杨钧表情冷静到近乎冷酷,他采取了一种更为形象的说法:“he is lost.”
“他以前是怎么长到这么大的?”
秦渭艰难地说:“他以前不是这样。”
叶秋声以前从不怀疑自己的判断,他是能坚定地顶着梁景的臭脸,说对方肯定喜欢自己的人。
后来就不了。
杨钧:“我认为他这样的人……活着就是痛苦。

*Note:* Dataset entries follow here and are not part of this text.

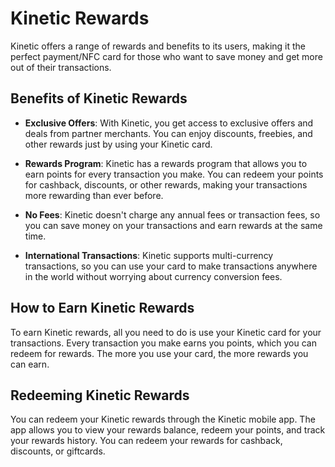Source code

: # Kinetic Rewards

Kinetic offers a range of rewards and benefits to its users, making it the perfect payment/NFC card for those who want to save money and get more out of their transactions.

## Benefits of Kinetic Rewards

- **Exclusive Offers**: With Kinetic, you get access to exclusive offers and deals from partner merchants. You can enjoy discounts, freebies, and other rewards just by using your Kinetic card.

- **Rewards Program**: Kinetic has a rewards program that allows you to earn points for every transaction you make. You can redeem your points for cashback, discounts, or other rewards, making your transactions more rewarding than ever before.

- **No Fees**: Kinetic doesn't charge any annual fees or transaction fees, so you can save money on your transactions and earn rewards at the same time.

- **International Transactions**: Kinetic supports multi-currency transactions, so you can use your card to make transactions anywhere in the world without worrying about currency conversion fees.

## How to Earn Kinetic Rewards

To earn Kinetic rewards, all you need to do is use your Kinetic card for your transactions. Every transaction you make earns you points, which you can redeem for rewards. The more you use your card, the more rewards you can earn.

## Redeeming Kinetic Rewards

You can redeem your Kinetic rewards through the Kinetic mobile app. The app allows you to view your rewards balance, redeem your points, and track your rewards
history. You can redeem your rewards for cashback, discounts, or giftcards.
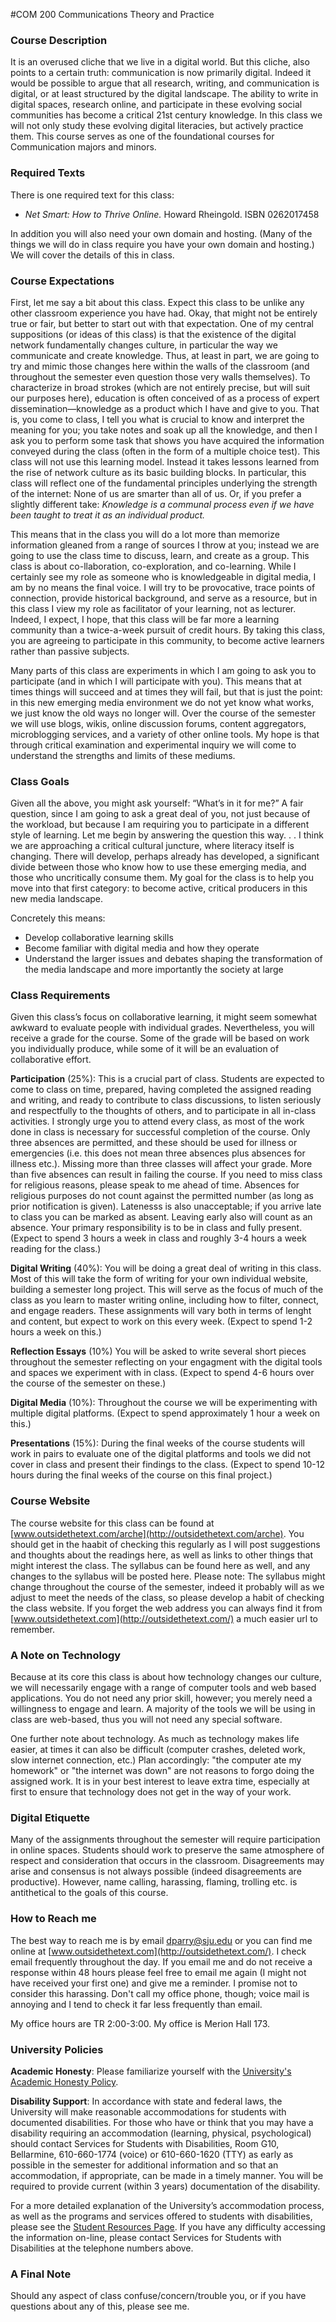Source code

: #COM 200 Communications Theory and Practice

### Course Description

It is an overused cliche that we live in a digital world. But this cliche, also points to a certain truth: communication is now primarily digital. Indeed it would be possible to argue that all research, writing, and communication is digital, or at least structured by the digital landscape. The ability to write in digital spaces, research online, and participate in these evolving social communities has become a critical 21st century knowledge. In this class we will not only study these evolving digital literacies, but actively practice them. This course serves as one of the foundational courses for Communication majors and minors.

### Required Texts

There is one required text for this class:

* *Net Smart: How to Thrive Online.* Howard Rheingold. ISBN 0262017458

In addition you will also need your own domain and hosting. (Many of the things we will do in class require you have your own domain and hosting.) We will cover the details of this in class.


### Course Expectations

First, let me say a bit about this class. Expect this class to be unlike any other classroom experience you have had. Okay, that might not be entirely true or fair, but better to start out with that expectation. One of my central suppositions (or ideas of this class) is that the existence of the digital network fundamentally changes culture, in particular the way we communicate and create knowledge. Thus, at least in part, we are going to try and mimic those changes here within the walls of the classroom (and throughout the semester even question those very walls themselves). To characterize in broad strokes (which are not entirely precise, but will suit our purposes here), education is often conceived of as a process of expert dissemination—knowledge as a product which I have and give to you. That is, you come to class, I tell you what is crucial to know and interpret the meaning for you; you take notes and soak up all the knowledge, and then I ask you to perform some task that shows you have acquired the information conveyed during the class (often in the form of a multiple choice test). This class will not use this learning model. Instead it takes lessons learned from the rise of network culture as its basic building blocks. In particular, this class will reflect one of the fundamental principles underlying the strength of the internet: None of us are smarter than all of us. Or, if you prefer a slightly different take: *Knowledge is a communal process even if we have been taught to treat it as an individual product.*

This means that in the class you will do a lot more than memorize information gleaned from a range of sources I throw at you; instead we are going to use the class time to discuss, learn, and create as a group. This class is about co-llaboration, co-exploration, and co-learning. While I certainly see my role as someone who is knowledgeable in digital media, I am by no means the final voice. I will try to be provocative, trace points of connection, provide historical background, and serve as a resource, but in this class I view my role as facilitator of your learning, not as lecturer. Indeed, I expect, I hope, that this class will be far more a learning community than a twice-a-week pursuit of credit hours. By taking this class, you are agreeing to participate in this community, to become active learners rather than passive subjects.

Many parts of this class are experiments in which I am going to ask you to participate (and in which I will participate with you). This means that at times things will succeed and at times they will fail, but that is just the point: in this new emerging media environment we do not yet know what works, we just know the old ways no longer will. Over the course of the semester we will use blogs, wikis, online discussion forums, content aggregators, microblogging services, and a variety of other online tools. My hope is that through critical examination and experimental inquiry we will come to understand the strengths and limits of these mediums.

### Class Goals

Given all the above, you might ask yourself: “What’s in it for me?” A fair question, since I am going to ask a great deal of you, not just because of the workload, but because I am requiring you to participate in a different style of learning. Let me begin by answering the question this way. . . I think we are approaching a critical cultural juncture, where literacy itself is changing. There will develop, perhaps already has developed, a significant divide between those who know how to use these emerging media, and those who uncritically consume them. My goal for the class is to help you move into that first category: to become active, critical producers in this new media landscape.

Concretely this means:

* Develop collaborative learning skills
* Become familiar with digital media and how they operate
* Understand the larger issues and debates shaping the transformation of the media landscape and more importantly the society at large

### Class Requirements

Given this class’s focus on collaborative learning, it might seem somewhat awkward to evaluate people with individual grades. Nevertheless, you will receive a grade for the course. Some of the grade will be based on work you individually produce, while some of it will be an evaluation of collaborative effort.

**Participation** (25%): This is a crucial part of class. Students are expected to come to class on time, prepared, having completed the assigned reading and writing, and ready to contribute to class discussions, to listen seriously and respectfully to the thoughts of others, and to participate in all in-class activities. I strongly urge you to attend every class, as most of the work done in class is necessary for successful completion of the course. Only three absences are permitted, and these should be used for illness or emergencies (i.e. this does not mean three absences plus absences for illness etc.). Missing more than three classes will affect your grade. More than five absences can result in failing the course. If you need to miss class for religious reasons, please speak to me ahead of time. Absences for religious purposes do not count against the permitted number (as long as prior notification is given). Latenesss is also unacceptable; if you arrive late to class you can be marked as absent. Leaving early also will count as an absence. Your primary responsibility is to be in class and fully present. (Expect to spend 3 hours a week in class and roughly 3-4 hours a week reading for the class.)

**Digital Writing** (40%): You will be doing a great deal of writing in this class. Most of this will take the form of writing for your own individual website, building a semester long project. This will serve as the focus of much of the class as you learn to master writing online, including how to filter, connect, and engage readers. These assignments will vary both in terms of lenght and content, but expect to work on this every week. (Expect to spend 1-2 hours a week on this.)

**Reflection Essays** (10%) You will be asked to write several short pieces throughout the semester reflecting on your engagment with the digital tools and spaces we experiment with in class. (Expect to spend 4-6 hours over the course of the semester on these.) 

**Digital Media** (10%): Throughout the course we will be experimenting with multiple digital platforms. (Expect to spend approximately 1 hour a week on this.)

**Presentations** (15%): During the final weeks of the course students will work in pairs to evaluate one of the digital platforms and tools we did not cover in class and present their findings to the class. (Expect to spend 10-12 hours during the final weeks of the course on this final project.)

### Course Website

The course website for this class can be found at [www.outsidethetext.com/arche](http://outsidethetext.com/arche). You should get in the haabit of checking this regularly as I will post suggestions and thoughts about the readings here, as well as links to other things that might interest the class. The syllabus can be found here as well, and any changes to the syllabus will be posted here. Please note: The syllabus might change throughout the course of the semester, indeed it probably will as we adjust to meet the needs of the class, so please develop a habit of checking the class website. If you forget the web address you can always find it from [www.outsidethetext.com](http://outsidethetext.com/) a much easier url to remember.

### A Note on Technology

Because at its core this class is about how technology changes our culture, we will necessarily engage with a range of computer tools and web based applications. You do not need any prior skill, however; you merely need a willingness to engage and learn. A majority of the tools we will be using in class are web-based, thus you will not need any special software.

One further note about technology. As much as technology makes life easier, at times it can also be difficult (computer crashes, deleted work, slow internet connection, etc.) Plan accordingly: "the computer ate my homework" or "the internet was down" are not reasons to forgo doing the assigned work. It is in your best interest to leave extra time, especially at first to ensure that technology does not get in the way of your work.

### Digital Etiquette

Many of the assignments throughout the semester will require participation in online spaces. Students should work to preserve the same atmosphere of respect and consideration that occurs in the classroom. Disagreements may arise and consensus is not always possible (indeed disagreements are productive). However, name calling, harassing, flaming, trolling etc. is antithetical to the goals of this course.

### How to Reach me

The best way to reach me is by email [dparry@sju.edu](mailto:dparry@sju.edu) or you can find me online at [www.outsidethetext.com](http://outsidethetext.com/). I check email frequently throughout the day. If you email me and do not receive a response within 48 hours please feel free to email me again (I might not have received your first one) and give me a reminder. I promise not to consider this harassing. Don't call my office phone, though; voice mail is annoying and I tend to check it far less frequently than email.

My office hours are TR 2:00-3:00. My office is Merion Hall 173.

### University Policies

**Academic Honesty**: Please familiarize yourself with the [University's Academic Honesty Policy](http://hawkcentral.sju.edu/ics/support/kbanswer.asp?deptID=16171&task=knowledge&questionID=95).

**Disability Support**: In accordance with state and federal laws, the University will make reasonable accommodations for students with documented disabilities. For those who have or think that you may have a disability requiring an accommodation (learning, physical, psychological) should contact Services for Students with Disabilities, Room G10, Bellarmine, 610-660-1774 (voice) or 610-660-1620 (TTY) as early as possible in the semester for additional information and so that an accommodation, if appropriate, can be made in a timely manner. You will be required to provide current (within 3 years) documentation of the disability.

For a more detailed explanation of the University’s accommodation process, as well as the programs and services offered to students with disabilities, please see the [Student Resources Page](www.sju.edu/studentlife/studentresources/sess/ssd). If you have any difficulty accessing the information on-line, please contact Services for Students with Disabilities at the telephone numbers above.

### A Final Note

Should any aspect of class confuse/concern/trouble you, or if you have questions about any of this, please see me.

”
哪怕他身处其中,对此无知无觉。
……
叶秋声发烧了。
他在半夜里醒来,醒来时头发不知道被谁擦干了,湿漉漉的睡袍也换成了干净舒适的睡衣。
他花了点时间回想之前发生了什么。
对了,小哥来找他了。
他拖着沉重的躯体坐起来,因为头晕,坐在那发了会呆。
他因为接触小哥过敏了。
那他是不是以后再也不能碰小哥了?
叶秋声敲敲脑袋。
……好没用的一个人啊。
小哥呢?是不是又被气跑了?真的把他丢下不管了么?
叶秋声下意识想去找人,不过很快就停下了动作。
不用照镜子都知道自己现在样子多难看,这些年他什么都没做好,书没念完,病也没好,去找他做什么呢?
给人添麻烦吗?
他就是个大麻烦。
叶秋声坐在床边扣手指,因为这些想法又开始觉得无地自容,想找个安全的地方躲起来再也不见任何人了。
脚刚踩在地面上,床边的台灯被人点亮。
房间里响起一道熟悉又令人安心的嗓音:“想去哪。”
坐在屋里椅子上的人站起身,把拖鞋放到他脚边:“把鞋穿上。”
男人嗓子哑哑的,落在耳朵里,有点撩人。
过一会,气不过似的低骂:“再乱跑,给你腿打折了。”
叶秋声看着蹲在自己面前,小心地把拖鞋套在他脚上的人,迷迷瞪瞪踢了踢鞋,很认真地看着他说:“那你打吧。”
秦渭隔着裤腿把他乱踢的腿按回去。
无奈说:“我上辈子一定欠了你八百万,这辈子让你回来治我来了。”
叶秋声脑子转过不过弯,秦渭的话听在耳朵里就是一团乱码。
“小哥,我想你。”
“小哥,你怎么不抱我?”
“小哥,你别和别人结婚好不好?”
秦渭看向自己手上的戒指。
“叶秋声,重婚犯法。”
第53章 我想吻你
叶秋声没有出声。
秦渭盯着自己的手,声音更低了些,像在自言自语:“叶秋声,自己给自己戴戒指的感觉很不好。”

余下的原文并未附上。